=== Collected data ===
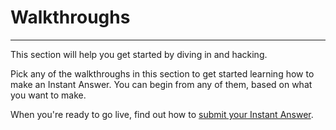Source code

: # Walkthroughs

----

This section will help you get started by diving in and hacking. 

Pick any of the walkthroughs in this section to get started learning how to make an Instant Answer. You can begin from any of them, based on what you want to make.

When you're ready to go live, find out how to [submit your Instant Answer](http://docs.duckduckhack.com/submitting/submitting-overview.html).
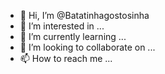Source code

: - 👋 Hi, I’m @Batatinhagostosinha
- 👀 I’m interested in ...
- 🌱 I’m currently learning ...
- 💞️ I’m looking to collaborate on ...
- 📫 How to reach me ...

<!---
Batatinhagostosinha/Batatinhagostosinha is a ✨ special ✨ repository because its `README.md` (this file) appears on your GitHub profile.
You can click the Preview link to take a look at your changes.
--->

=== GOAL OF THE EXERCISE ===
Retype the whole of the data verbatim. Skip every picture.

=== EXERCISE OUTPUT ===
Source code

: # Walkthroughs

----

This section will help you get started by diving in and hacking. 

Pick any of the walkthroughs in this section to get started learning how to make an Instant Answer. You can begin from any of them, based on what you want to make.

When you're ready to go live, find out how to [submit your Instant Answer](http://docs.duckduckhack.com/submitting/submitting-overview.html).
Source code

: - 👋 Hi, I’m @Batatinhagostosinha
- 👀 I’m interested in ...
- 🌱 I’m currently learning ...
- 💞️ I’m looking to collaborate on ...
- 📫 How to reach me ...

<!---
Batatinhagostosinha/Batatinhagostosinha is a ✨ special ✨ repository because its `README.md` (this file) appears on your GitHub profile.
You can click the Preview link to take a look at your changes.
--->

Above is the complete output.